だが、そんな事を主栞が気にしている余裕はなかった。
彼に触れた瞬間に、朱栞はわかってしまった。
先程恐怖を感じた凍えるように冷たい魔力は、ラファエルが発したものなのだ、と。先ほどの魔力と全く同じものがラファエルには微かに残っていた。普段とは違った魔力の雰囲気に朱栞は戸惑ってしまう。そして、怖さから自然と体が震えてしまう。
それを気づかれないように、朱栞はゆっくりと彼から離れた。
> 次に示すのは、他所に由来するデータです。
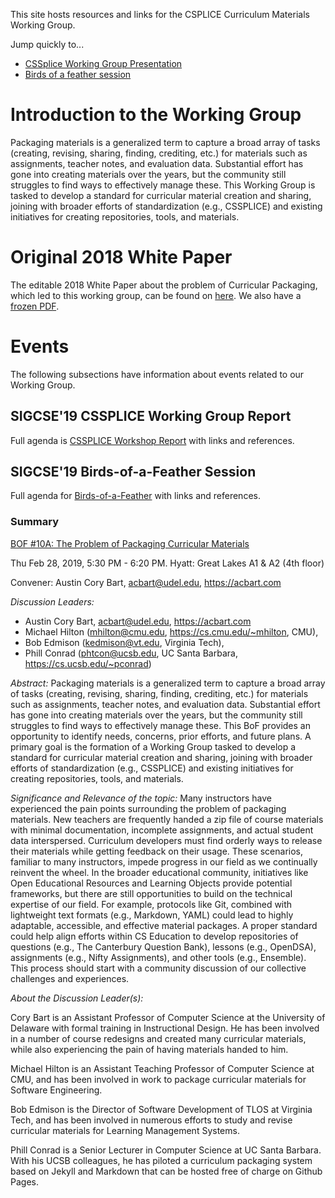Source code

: This site hosts resources and links for the CSPLICE Curriculum Materials Working Group.

Jump quickly to...

* [CSSplice Working Group Presentation](#sigcse19-cssplice-working-group-report)
* [Birds of a feather session](#sigcse19-birds-of-a-feather-session)

# Introduction to the Working Group

Packaging materials is a generalized term to capture a broad array of tasks (creating,
revising, sharing, finding, crediting, etc.) for materials such as assignments, teacher notes, and
evaluation data. Substantial effort has gone into creating materials over the years, but the
community still struggles to find ways to effectively manage these. This Working Group is tasked
to develop a standard for curricular material creation and sharing, joining with broader
efforts of standardization (e.g., CSSPLICE) and existing initiatives
for creating repositories, tools, and materials.

# Original 2018 White Paper

The editable 2018 White Paper about the problem of Curricular Packaging, which led to this working group, can be found on [here](https://docs.google.com/document/d/1gvbfjz4_at1fmAUfR02dOP1WycM63iV_jML-osnQT9c/edit). We also have a [frozen PDF](cssplice-cm.github.io/Curriculum%20Format%20White%20Paper.pdf).

# Events

The following subsections have information about events related to our Working Group.
      
## SIGCSE'19 CSSPLICE Working Group Report

Full agenda is [CSSPLICE Workshop Report](presentations/sigcse19/cssplice_working-group-report.md) with links and references.

## SIGCSE'19 Birds-of-a-Feather Session

Full agenda for [Birds-of-a-Feather](presentations/sigcse19/cssplice_birds-of-a-feather.md) with links and references.

### Summary

[BOF #10A: The Problem of Packaging Curricular Materials](https://whova.com/embedded/session/sigcs_201902/488558/)

Thu Feb 28, 2019, 5:30 PM - 6:20 PM.  Hyatt: Great Lakes A1 & A2 (4th floor)

Convener: Austin Cory Bart, acbart@udel.edu, <https://acbart.com>

*Discussion Leaders:* 
* Austin Cory Bart, acbart@udel.edu, <https://acbart.com>
* Michael Hilton (mhilton@cmu.edu, <https://cs.cmu.edu/~mhilton>, CMU), 
* Bob Edmison (kedmison@vt.edu, Virginia Tech), 
* Phill Conrad (phtcon@ucsb.edu, UC Santa Barbara, <https://cs.ucsb.edu/~pconrad>)

*Abstract:* Packaging materials is a generalized term to capture a broad array of tasks (creating,
revising, sharing, finding, crediting, etc.) for materials such as assignments, teacher notes, and
evaluation data. Substantial effort has gone into creating materials over the years, but the
community still struggles to find ways to effectively manage these. This BoF provides an
opportunity to identify needs, concerns, prior efforts, and future plans. A primary goal is the
formation of a Working Group tasked to develop a standard for curricular material creation and
sharing, joining with broader efforts of standardization (e.g., CSSPLICE) and existing initiatives
for creating repositories, tools, and materials.

*Significance and Relevance of the topic:* Many instructors have experienced the pain points
surrounding the problem of packaging materials. New teachers are frequently handed a zip file
of course materials with minimal documentation, incomplete assignments, and actual student
data interspersed. Curriculum developers must find orderly ways to release their materials while
getting feedback on their usage. These scenarios, familiar to many instructors, impede progress
in our field as we continually reinvent the wheel. In the broader educational community,
initiatives like Open Educational Resources and Learning Objects provide potential frameworks,
but there are still opportunities to build on the technical expertise of our field. For example,
protocols like Git, combined with lightweight text formats (e.g., Markdown, YAML) could lead to
highly adaptable, accessible, and effective material packages. A proper standard could help
align efforts within CS Education to develop repositories of questions (e.g., The Canterbury
Question Bank), lessons (e.g., OpenDSA), assignments (e.g., Nifty Assignments), and other
tools (e.g., Ensemble). This process should start with a community discussion of our collective
challenges and experiences.

*About the Discussion Leader(s):*

Cory Bart is an Assistant Professor of Computer Science
at the University of Delaware with formal training in Instructional Design. He has been involved
in a number of course redesigns and created many curricular materials, while also experiencing
the pain of having materials handed to him. 

Michael Hilton is an Assistant Teaching Professor of
Computer Science at CMU, and has been involved in work to package curricular materials for
Software Engineering. 

Bob Edmison is the Director of Software Development of TLOS at
Virginia Tech, and has been involved in numerous efforts to study and revise curricular
materials for Learning Management Systems. 

Phill Conrad is a Senior Lecturer in Computer
Science at UC Santa Barbara. With his UCSB colleagues, he has piloted a curriculum
packaging system based on Jekyll and Markdown that can be hosted free of charge on Github
Pages.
顔を下に向けたせいもあってか、ラファエルは何も言わない。きっと恥ずかしさから離れたのだ、と思ったはずだ。
「ご、ごめんなさい。……いつもはあまり気づかなくて、今日は魔力を感じたの」
「……あぁ。だから、俺の事を妖精の眼で見ていたのか。どうしたのかな、と思ったよ」
彼が、話した通りラファエルが帰ってくると、朱栞が居る場所まで彼が訪れて「ただいま」と言ってくれていた。王子を迎えもしない婚約者なんて、本来ならば無礼な事だったのだろう。朱栞はそんな風に思いつつも、冷静に考えられなかった。
彼が何かに魔力を使ったのは明確だ。となれば、そんな強大で彼の気持ちが怒りを表しているほど安定しない事は何なのか。どんな事をしてきたのか。
それを聞きたいが、怖くて聞けるはずもなかった。
「シュリ」
「は、はい」
「今日は一人にしてごめんね。変わりの夜は時間を作るよ。今日は何をして過ごしていたのか教えてくれ。もちろん、君の素敵な物語の話を聞くのでもいい。それが俺の楽しみだからね」
「わ、私もラファエルに話したい事があったの。聞いてくれる?」
「もちろん。じゃあ、俺は仕事の整理と着替えをしませてから食事をするよ」
「待ってるわ」
「ありがとう。それじゃあ、また」
ラファエルは朱栞の頭を撫でると、颯爽とホールからいなくなる。
王子の後には何人もの部下がおり、朱栞に小さく礼をした後に彼について行ってしまう。
そんな部下たちは共通して、腰に長い剣や、短剣、拳銃などの武器おさめられているのがわかる。シャレブレでは武器の所持は認められていない。が、認められている人たちもいる。王子の護衛隊や警備隊だ。この国では魔法が使えるのでほとんど武器はしないようだが、それでも武器を目の当たりにすれば誰でも緊張感をもつ。犯罪の抑止力になるだろう、とラファエルは朱栞に教えてくれていた。
そんな物騒な部隊を引き連れて帰ってきたのだ。やはり、危険なことがあったのだろう。
今になって気づけば、近くに居たメイナや他のメイドたちも緊張した面持ちであった。
ラファエルは何か危険な事をしている。
朱栞は、そう確信したのだった。